> **ASSIGNED TASK**: In the records below, some lines contain the word "equation". Copy each of them.

> **INPUT RECORDS**:

● ● ● ●

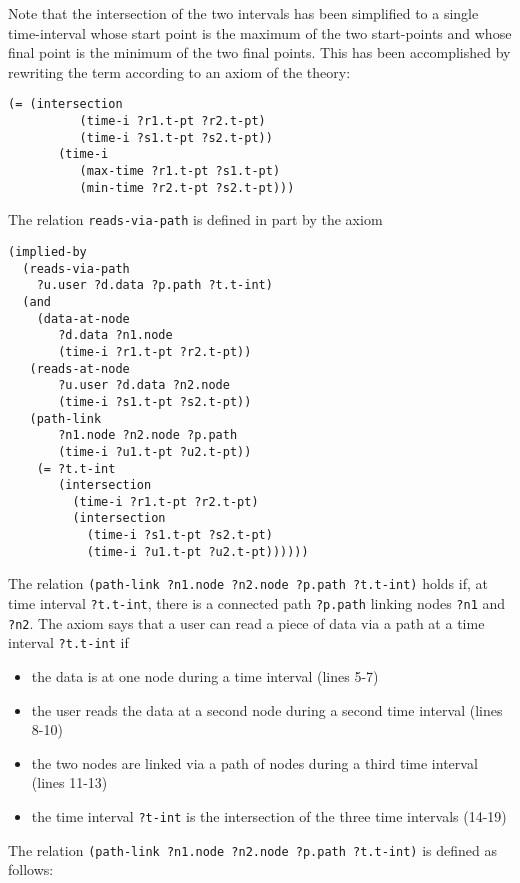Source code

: Note that the intersection of the two intervals has been simplified to a single time-interval whose start point is the maximum of the two start-points and whose final point is the minimum of the two final points.  
This has been accomplished by rewriting the term according to an axiom of the theory:

\begin{lstlisting}[numbers=none]
 (= (intersection
          (time-i ?r1.t-pt ?r2.t-pt)
          (time-i ?s1.t-pt ?s2.t-pt))
       (time-i
          (max-time ?r1.t-pt ?s1.t-pt)
          (min-time ?r2.t-pt ?s2.t-pt)))
\end{lstlisting}


The relation \verb'reads-via-path' is defined in part by the axiom

\begin{lstlisting}
(implied-by
  (reads-via-path
    ?u.user ?d.data ?p.path ?t.t-int)
  (and
    (data-at-node 
       ?d.data ?n1.node 
       (time-i ?r1.t-pt ?r2.t-pt))
   (reads-at-node 
       ?u.user ?d.data ?n2.node 
       (time-i ?s1.t-pt ?s2.t-pt))
   (path-link 
       ?n1.node ?n2.node ?p.path 
       (time-i ?u1.t-pt ?u2.t-pt))   
    (= ?t.t-int
       (intersection
	     (time-i ?r1.t-pt ?r2.t-pt)
	     (intersection
           (time-i ?s1.t-pt ?s2.t-pt)
           (time-i ?u1.t-pt ?u2.t-pt))))))
\end{lstlisting}

The relation \verb'(path-link ?n1.node ?n2.node ?p.path ?t.t-int)' holds if, at time interval \verb'?t.t-int', there is a connected path \verb'?p.path' linking nodes \verb'?n1' and \verb'?n2'. 
The axiom says that a user can read a piece of data via a path at a time interval \verb'?t.t-int' if
\begin{itemize}
\item the data is at one node during a time interval (lines 5-7)
\item the user reads the data at a second node during a second time interval (lines 8-10)
\item the two nodes are linked via a path of nodes during a third time interval (lines 11-13)
\item the time interval \verb'?t-int' is the intersection of the three time intervals (14-19)
\end{itemize}

The relation \verb'(path-link ?n1.node ?n2.node ?p.path ?t.t-int)' is defined as follows:

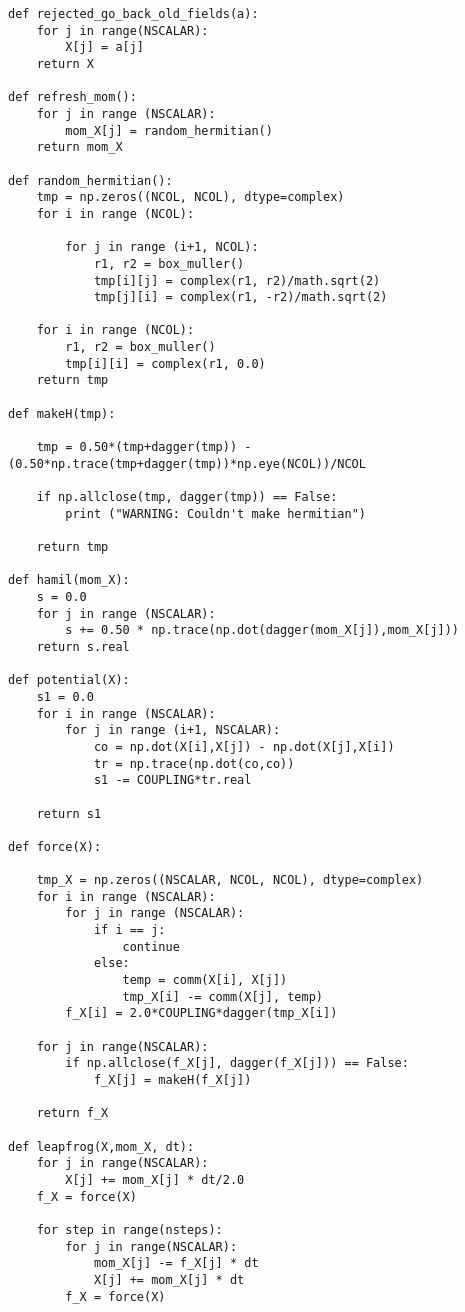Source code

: \begin{lstlisting}
def rejected_go_back_old_fields(a):
    for j in range(NSCALAR):
        X[j] = a[j]
    return X

def refresh_mom():
    for j in range (NSCALAR):
        mom_X[j] = random_hermitian()
    return mom_X

def random_hermitian():
    tmp = np.zeros((NCOL, NCOL), dtype=complex)
    for i in range (NCOL):

        for j in range (i+1, NCOL):
            r1, r2 = box_muller()
            tmp[i][j] = complex(r1, r2)/math.sqrt(2)
            tmp[j][i] = complex(r1, -r2)/math.sqrt(2)

    for i in range (NCOL):
        r1, r2 = box_muller()
        tmp[i][i] = complex(r1, 0.0)
    return tmp 

def makeH(tmp):

    tmp = 0.50*(tmp+dagger(tmp)) - (0.50*np.trace(tmp+dagger(tmp))*np.eye(NCOL))/NCOL

    if np.allclose(tmp, dagger(tmp)) == False:
        print ("WARNING: Couldn't make hermitian")

    return tmp

def hamil(mom_X):
    s = 0.0 
    for j in range (NSCALAR):
        s += 0.50 * np.trace(np.dot(dagger(mom_X[j]),mom_X[j]))
    return s.real    

def potential(X):
    s1 = 0.0 
    for i in range (NSCALAR):
        for j in range (i+1, NSCALAR): 
            co = np.dot(X[i],X[j]) - np.dot(X[j],X[i])
            tr = np.trace(np.dot(co,co))
            s1 -= COUPLING*tr.real 

    return s1

def force(X):

    tmp_X = np.zeros((NSCALAR, NCOL, NCOL), dtype=complex)
    for i in range (NSCALAR): 
        for j in range (NSCALAR):
            if i == j:
                continue 
            else:
                temp = comm(X[i], X[j])
                tmp_X[i] -= comm(X[j], temp)
        f_X[i] = 2.0*COUPLING*dagger(tmp_X[i])

    for j in range(NSCALAR):
        if np.allclose(f_X[j], dagger(f_X[j])) == False:
            f_X[j] = makeH(f_X[j])

    return f_X  

def leapfrog(X,mom_X, dt):
    for j in range(NSCALAR):
        X[j] += mom_X[j] * dt/2.0
    f_X = force(X)

    for step in range(nsteps):
        for j in range(NSCALAR):
            mom_X[j] -= f_X[j] * dt
            X[j] += mom_X[j] * dt
        f_X = force(X)


\end{lstlisting}

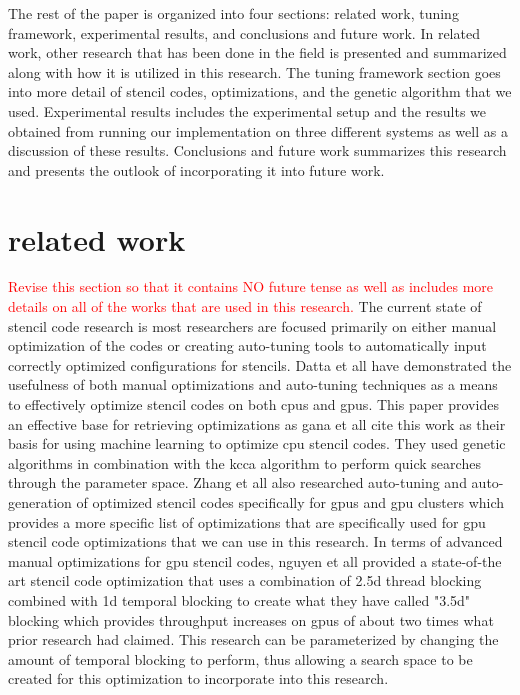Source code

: \documentclass[conference]{IEEEtran}
\newcommand {\todo}[1] {\textcolor{red}{#1}}
\begin{document}
	The rest of the paper is organized into four sections: related work, tuning framework, experimental results, and conclusions and future work. In related work, other research that has been done in the field is presented and summarized along with how it is utilized in this research. The tuning framework section goes into more detail of stencil codes, optimizations, and the genetic algorithm that we used. Experimental results includes the experimental setup and the results we obtained from running our implementation on three different systems as well as a discussion of these results. Conclusions and future work summarizes this research and presents the outlook of incorporating it into future work.

\section{related work}
	\todo{Revise this section so that it contains NO future tense as well as includes more details on all of the works that are used in this research.}
	The current state of stencil code research is most researchers are focused primarily on either manual optimization of the codes or creating auto-tuning tools to automatically input correctly optimized configurations for stencils. Datta et all have demonstrated the usefulness of both manual optimizations and auto-tuning techniques as a means to effectively optimize stencil codes on both cpus and gpus\cite{Datta}. This paper provides an effective base for retrieving optimizations as gana et all cite this work as their basis for using machine learning to optimize cpu stencil codes. They used genetic algorithms in combination with the kcca algorithm to perform quick searches through the parameter space\cite{gana}. Zhang et all also researched auto-tuning and auto-generation of optimized stencil codes specifically for gpus and gpu clusters which provides a more specific list of optimizations that are specifically used for gpu stencil code optimizations that we can use in this research\cite{zhang}. In terms of advanced manual optimizations for gpu stencil codes, nguyen et all provided a state-of-the art stencil code optimization that uses a combination of 2.5d thread blocking combined with 1d temporal blocking to create what they have called "3.5d" blocking which provides throughput increases on gpus of about two times what prior research had claimed\cite{nguy}. This research can be parameterized by changing the amount of temporal blocking to perform, thus allowing a search space to be created for this optimization to incorporate into this research.
	
\end{document}
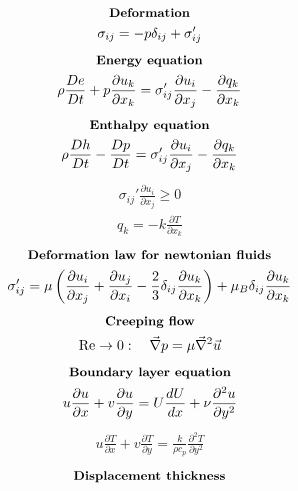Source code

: \documentclass[10pt, a4paper]{article}
\newcommand{\derivative}[2]{\frac{\partial #1}{\partial #2}}
\begin{document}
\begin{multicols*}{2}
\begin{gather*}
    \end{gather*}
    \begin{gather*}
        \textbf{\small Deformation} \\
        \sigma_{ij} = -p \delta_{ij} + \sigma_{ij}'
    \end{gather*}
    \begin{gather*}
        \textbf{\small Energy equation} \\
        \rho \frac{De}{Dt} + p\derivative{ u_k}{x_k} =
        \sigma_{ij}' \derivative{ u_i}{x_j}  - \derivative{ q_k}{x_k}
    \end{gather*}
    \begin{gather*}
        \textbf{\small Enthalpy equation} \\
        \rho \frac{Dh}{Dt} - \frac{Dp}{Dt} =
        \sigma_{ij}' \derivative{ u_i}{x_j}  - \derivative{ q_k}{x_k}
    \end{gather*}
    \begin{gather*}
        \sigma_{ij}' \derivative{ u_i}{x_j} \geq 0
    \end{gather*}
    \begin{gather*}
        q_k = -k\derivative{ T}{x_k}
    \end{gather*}
    \begin{gather*}
        \textbf{\small Deformation law for newtonian fluids} \\
        \sigma_{ij}' = \mu \left( \derivative{ u_i}{x_j} + \derivative{ u_j}{x_i}
        - \frac23\delta_{ij}\derivative{ u_k}{x_k} \right) + \mu_B\delta_{ij}\derivative{ u_k}{x_k}
    \end{gather*}
    \begin{gather*}
        \textbf{\small Creeping flow} \\
        \text{Re} \rightarrow 0: \quad \vec{\nabla}p = \mu \vec{\nabla}^2 \vec{u}
    \end{gather*}
    \begin{gather*}
        \textbf{\small Boundary layer equation} \\
        u\derivative{ u}{x} + v \derivative{ u}{y} =
        U \frac{dU}{dx} + \nu \derivative{^2 u}{y^2}
    \end{gather*}
    \begin{gather*}
        u\derivative{ T}{x} + v \derivative{ T}{y} =
        \frac{k}{\rho c_p} \derivative{^2 T}{y^2}
    \end{gather*}
    \begin{gather*}
        \textbf{\small Displacement thickness} \\

\end{gather*}
\end{multicols*}
\end{document}
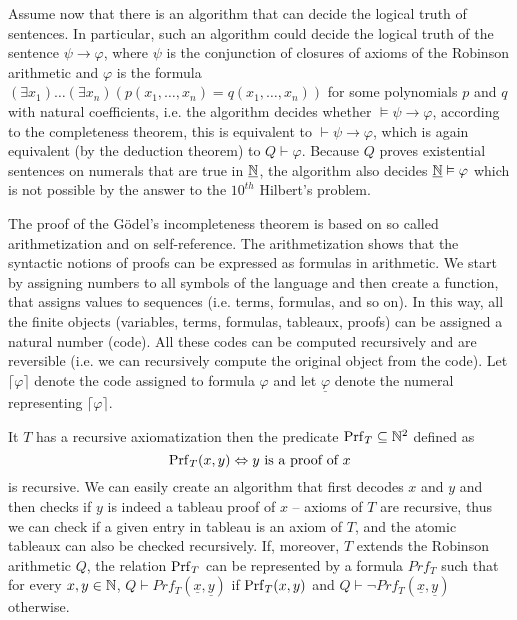 Assume now that there is an algorithm that can decide the logical truth of sentences. In particular, such an algorithm could decide the logical truth of the sentence $\psi \to \varphi$, where $\psi$ is the conjunction of closures of axioms of the Robinson arithmetic and $\varphi$ is the formula $(\exists x_1)\dots(\exists x_n)(p(x_1, \dots, x_n) = q(x_1, \dots, x_n))$ for some polynomials $p$ and $q$ with natural coefficients, i.e. the algorithm decides whether $\vDash \psi \to \varphi$, according to the completeness theorem, this is equivalent to $\vdash \psi \to \varphi$, which is again equivalent (by the deduction theorem) to $Q \vdash \varphi$. Because $Q$ proves existential sentences on numerals that are true in $\underline{\mathbb{N}}$, the algorithm also decides $\underline{\mathbb{N}} \vDash \varphi$ which is not possible by the answer to the $10^{th}$ Hilbert's problem.

The proof of the Gödel's incompleteness theorem is based on so called arithmetization and on self-reference. The arithmetization shows that the syntactic notions of proofs can be expressed as formulas in arithmetic. We start by assigning numbers to all symbols of the language and then create a function, that assigns values to sequences (i.e. terms, formulas, and so on). In this way, all the finite objects (variables, terms, formulas, tableaux, proofs) can be assigned a natural number (code). All these codes can be computed recursively and are reversible (i.e. we can recursively compute the original object from the code). Let $\lceil \varphi \rceil$ denote the code assigned to formula $\varphi$ and let $\underline{\varphi}$ denote the numeral representing $\lceil \varphi \rceil$.

It $T$ has a recursive axiomatization then the predicate $\operatorname{Prf}_T \subseteq \mathbb{N}^2$ defined as $$\operatorname{Prf}_T(x, y) \Leftrightarrow y \text{ is a proof of } x$$ is recursive. We can easily create an algorithm that first decodes $x$ and $y$ and then checks if $y$ is indeed a tableau proof of $x$ -- axioms of $T$ are recursive, thus we can check if a given entry in tableau is an axiom of $T$, and the atomic tableaux can also be checked recursively. If, moreover, $T$ extends the Robinson arithmetic $Q$, the relation $\operatorname{Prf}_T$ can be represented by a formula $Prf_T$ such that for every $x, y \in \mathbb{N}$, $Q \vdash Prf_T(\underline{x}, \underline{y})$ if $\operatorname{Prf}_T(x,y)$ and $Q \vdash \neg Prf_T(\underline{x}, \underline{y})$ otherwise.

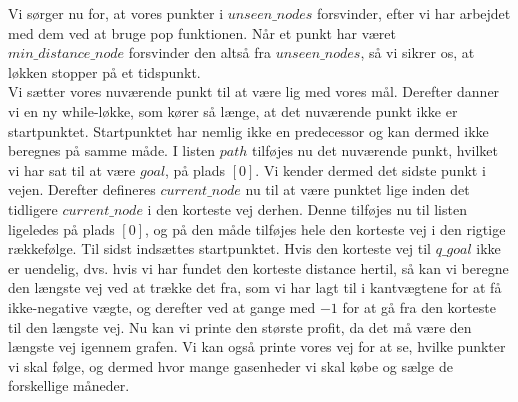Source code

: Vi sørger nu for, at vores punkter i $unseen\_nodes$ forsvinder, efter vi har arbejdet med dem ved at bruge pop funktionen. Når et punkt har været $min\_distance\_node$ forsvinder den altså fra $unseen\_nodes$, så vi sikrer os, at løkken stopper på et tidspunkt. \\
Vi sætter vores nuværende punkt til at være lig med vores mål.
Derefter danner vi en ny while-løkke, som kører så længe, at det nuværende punkt ikke er startpunktet. Startpunktet har nemlig ikke en predecessor og kan dermed ikke beregnes på samme måde. I listen $path$ tilføjes nu det nuværende punkt, hvilket vi har sat til at være $goal$, på plads $[0]$. Vi kender dermed det sidste punkt i vejen. Derefter defineres $current\_node$ nu til at være punktet lige inden det tidligere $current\_node$ i den korteste vej derhen. Denne tilføjes nu til listen ligeledes på plads $[0]$, og på den måde tilføjes hele den korteste vej i den rigtige rækkefølge. Til sidst indsættes startpunktet.
Hvis den korteste vej til $q\_goal$ ikke er uendelig, dvs. hvis vi har fundet den korteste distance hertil, så kan vi beregne den længste vej ved at trække det fra, som vi har lagt til i kantvægtene for at få ikke-negative vægte, og derefter ved at gange med $-1$ for at gå fra den korteste til den længste vej. 
Nu kan vi printe den største profit, da det må være den længste vej igennem grafen. Vi kan også printe vores vej for at se, hvilke punkter vi skal følge, og dermed hvor mange gasenheder vi skal købe og sælge de forskellige måneder.

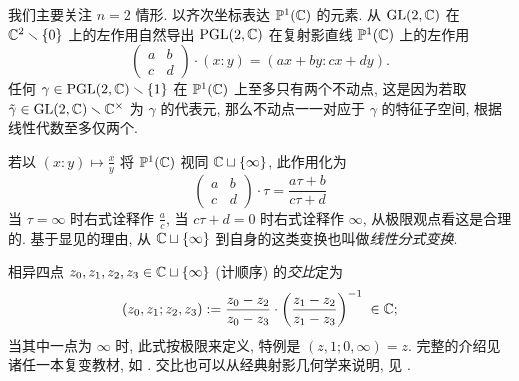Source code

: 我们主要关注 $n=2$ 情形. 以齐次坐标表达 $\mathbb{P}^1(\mathbb{C})$ 的元素. 从 $\operatorname{GL}(2,\mathbb{C})$ 在 $\mathbb{C}^2 \smallsetminus \{0\}$ 上的左作用自然导出 $\operatorname{PGL}(2,\mathbb{C})$ 在复射影直线 $\mathbb{P}^1(\mathbb{C})$ 上的左作用
\[ \begin{pmatrix} a & b \\ c & d \end{pmatrix} \cdot (x:y) = (ax+by:cx+dy). \]
任何 $\gamma \in \operatorname{PGL}(2,\mathbb{C}) \smallsetminus \{1\}$ 在 $\mathbb{P}^1(\mathbb{C})$ 上至多只有两个不动点, 这是因为若取 $\tilde{\gamma} \in \operatorname{GL}(2,\mathbb{C}) \smallsetminus \mathbb{C}^\times$ 为 $\gamma$ 的代表元, 那么不动点一一对应于 $\gamma$ 的特征子空间, 根据线性代数至多仅两个.

若以 $(x:y) \mapsto \frac{x}{y}$ 将 $\mathbb{P}^1(\mathbb{C})$ 视同 $\mathbb{C} \sqcup \{\infty\}$, 此作用化为
\[ \begin{pmatrix} a & b \\ c & d \end{pmatrix} \cdot \tau = \dfrac{a\tau + b}{c\tau + d} \]
当 $\tau = \infty$ 时右式诠释作 $\frac{a}{c}$, 当 $c\tau + d=0$ 时右式诠释作 $\infty$, 从极限观点看这是合理的. 基于显见的理由, 从 $\mathbb{C} \sqcup \{\infty\}$ 到自身的这类变换也叫做\emph{线性分式变换}. 

相异四点 $z_0, z_1, z_2, z_3 \in \mathbb{C} \sqcup \{\infty\}$ (计顺序) 的\emph{交比}定为
 
\[ (z_0, z_1; z_2, z_3) := \frac{z_0 - z_2}{z_0 - z_3} \cdot \left( \frac{z_1 - z_2}{z_1 - z_3}\right)^{-1} \; \in \mathbb{C}; \]
当其中一点为 $\infty$ 时, 此式按极限来定义, 特例是 $(z, 1; 0, \infty) = z$. 完整的介绍见诸任一本复变教材, 如 \cite[\S 2.6 定义 2]{TW06}. 交比也可以从经典射影几何学来说明, 见 \cite[定义 5.42]{Xi18}.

● ● ● ●

> **THE COMPLETED TASK**:
        \textbf{\small Energy equation} \\
        \textbf{\small Enthalpy equation} \\
        \textbf{\small Boundary layer equation} \\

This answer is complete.